サスペンション部材の車輪支持部と摺動軸の連結部に、摺動軸と接する滑り軸受け部と、摺動軸のずれ変位を吸収する変位吸収機構と、を有する。
すなわち、摺動軸の傾きや複数の摺動軸の軸間距離の変化等のようなミスアライメントがあったとき、変位吸収機構が摺動軸のずれ変位を吸収し、サスペンション部材の車輪支持部と摺動軸の連結部における摺動抵抗の増加が抑えられる。
この結果、サスペンション上下運動に伴って摺動するとき、摺動抵抗の増加を抑えた摺動動作を維持することができる。
まず、構成を説明する。
実施例1におけるインホイール型サスペンション装置IWS1の構成を、「全体構成」、「サスペンション部材と摺動軸の連結部構成」に分けて説明する。
図1は実施例1のインホイール型サスペンション装置IWS1が適用された左後輪(従動輪)を車両内側の斜め前方から視た斜視図を示し、図2はサスペンション構成要素を示す。以下、図1及び図2に基づき、全体構成を説明する。なお、図1は、向かって右が車両進行方向となる。
ここで、単にサスペンション装置ではなく、「インホイール型サスペンション装置」という理由は、上記サスペンション構成要素の少なくとも一部がタイヤ4を装着するホイール9内に配置された構成であることによる。
図3は実施例1のインホイール型サスペンション装置IWS1においてサスペンション部材と副摺動軸の連結部構成を示し、図4は主摺動軸と副摺動軸の取り付けとタイヤとの位置関係を簡略に示す。以下、図3及び図4に基づき、実施例1のサスペンション部材と摺動軸の連結部構成を説明する。
まず、実施例1の作用を説明するにあたり、本発明の背景技術と課題を説明する。
近年、エネルギー資源の効率的活用の観点から電気自動車に対する期待が高まっている。しかし、電気自動車は、航続距離がユーザーの期待に対して短く、満充電での航続距離を延長することが必要となっている。そして、航続距離を延長するためには、限られたスペースにできるだけ多くのバッテリを搭載することが一つの解決手段として有望視されており、サスペンション装置の省スペース化が重要な技術課題となっている。
このインホイール型サスペンション装置は、車輪を支持する車輪支持部材と、この車輪支持部材に連結されると共に車体に取り付けられるサスペンション部材と、を備え、サスペンション部材の少なくとも一部が、前記車輪のホイール内に配置されている。

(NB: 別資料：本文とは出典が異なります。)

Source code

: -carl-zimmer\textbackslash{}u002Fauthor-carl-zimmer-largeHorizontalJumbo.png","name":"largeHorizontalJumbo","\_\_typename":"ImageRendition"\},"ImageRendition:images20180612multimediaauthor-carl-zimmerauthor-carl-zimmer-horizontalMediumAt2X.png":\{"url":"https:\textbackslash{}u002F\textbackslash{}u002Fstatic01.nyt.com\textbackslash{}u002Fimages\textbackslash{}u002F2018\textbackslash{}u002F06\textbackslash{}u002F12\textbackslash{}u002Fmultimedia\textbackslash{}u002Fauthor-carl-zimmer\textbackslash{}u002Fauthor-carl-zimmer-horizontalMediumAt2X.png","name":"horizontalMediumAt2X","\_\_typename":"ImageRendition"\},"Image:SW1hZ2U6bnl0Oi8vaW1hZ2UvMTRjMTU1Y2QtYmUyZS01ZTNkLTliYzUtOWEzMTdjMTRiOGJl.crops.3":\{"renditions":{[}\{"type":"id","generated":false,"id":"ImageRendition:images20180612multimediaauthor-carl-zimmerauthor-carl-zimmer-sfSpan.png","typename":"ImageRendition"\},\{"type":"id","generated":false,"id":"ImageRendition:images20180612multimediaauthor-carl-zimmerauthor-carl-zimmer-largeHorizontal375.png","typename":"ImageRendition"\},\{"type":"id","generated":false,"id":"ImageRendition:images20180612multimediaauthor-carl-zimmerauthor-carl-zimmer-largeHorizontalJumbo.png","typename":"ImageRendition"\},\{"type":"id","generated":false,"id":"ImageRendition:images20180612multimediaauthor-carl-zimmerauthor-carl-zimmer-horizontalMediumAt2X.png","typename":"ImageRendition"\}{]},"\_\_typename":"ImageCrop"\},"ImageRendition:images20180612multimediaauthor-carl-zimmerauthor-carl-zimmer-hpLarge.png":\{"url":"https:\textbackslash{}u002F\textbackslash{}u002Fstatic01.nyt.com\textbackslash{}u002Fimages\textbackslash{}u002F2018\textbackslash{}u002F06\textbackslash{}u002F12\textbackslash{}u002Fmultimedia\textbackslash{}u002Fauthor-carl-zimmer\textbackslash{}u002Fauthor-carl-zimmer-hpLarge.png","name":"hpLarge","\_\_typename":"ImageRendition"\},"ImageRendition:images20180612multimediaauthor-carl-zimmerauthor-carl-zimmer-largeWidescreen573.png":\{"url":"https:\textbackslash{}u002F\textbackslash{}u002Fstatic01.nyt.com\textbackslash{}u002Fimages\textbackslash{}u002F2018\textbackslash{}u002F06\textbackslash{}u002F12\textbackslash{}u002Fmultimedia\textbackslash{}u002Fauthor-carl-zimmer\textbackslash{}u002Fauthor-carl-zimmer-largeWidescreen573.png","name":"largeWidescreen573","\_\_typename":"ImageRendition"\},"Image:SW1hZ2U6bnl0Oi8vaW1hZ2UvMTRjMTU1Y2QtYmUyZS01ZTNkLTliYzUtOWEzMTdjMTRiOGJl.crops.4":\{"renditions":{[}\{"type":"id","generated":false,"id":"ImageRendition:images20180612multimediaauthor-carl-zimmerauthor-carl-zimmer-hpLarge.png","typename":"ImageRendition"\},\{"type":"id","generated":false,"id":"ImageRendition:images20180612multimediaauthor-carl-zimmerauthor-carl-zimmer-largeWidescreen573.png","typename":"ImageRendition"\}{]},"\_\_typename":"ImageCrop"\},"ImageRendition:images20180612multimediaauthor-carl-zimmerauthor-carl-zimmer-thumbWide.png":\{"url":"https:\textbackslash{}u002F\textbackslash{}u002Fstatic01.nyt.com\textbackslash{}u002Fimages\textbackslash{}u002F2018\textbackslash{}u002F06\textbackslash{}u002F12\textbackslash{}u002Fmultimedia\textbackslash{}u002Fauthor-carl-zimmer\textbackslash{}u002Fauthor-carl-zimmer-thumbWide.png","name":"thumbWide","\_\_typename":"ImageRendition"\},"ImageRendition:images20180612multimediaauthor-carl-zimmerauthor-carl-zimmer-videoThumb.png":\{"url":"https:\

さらに、このようなインホイール型サスペンション装置として、車輪を上下ストロークさせるため、摺動機構を介してサスペンション部材の車輪支持部を車輪支持部材に設けられた摺動軸に上下動可能に連結すると共に、車輪支持部材とサスペンション部材との間に弾性要素及び/又は減衰要素とを備えたものが考えられる。
一方、車輪支持部材とサスペンション部材の間に摺動機構を配置したインホイール型サスペンション装置では、車輪の上下ストロークは、摺動軸に沿った方向に限定されるため、車輪の姿勢変化を小さくすることができる。
然るに、サスペンション部品の加工精度や組み付け精度により、その平行度を保つことは容易ではない。また、接地荷重、タイヤ横力、制動力等が作用した場合には、車輪支持部にこじられるような外力が作用するため、それぞれの摺動軸にこじりモーメントが作用して二軸間の距離が変化する、或いは、摺動軸が曲げ変形して二軸間の傾斜角度にずれが生じる、といったことが発生する。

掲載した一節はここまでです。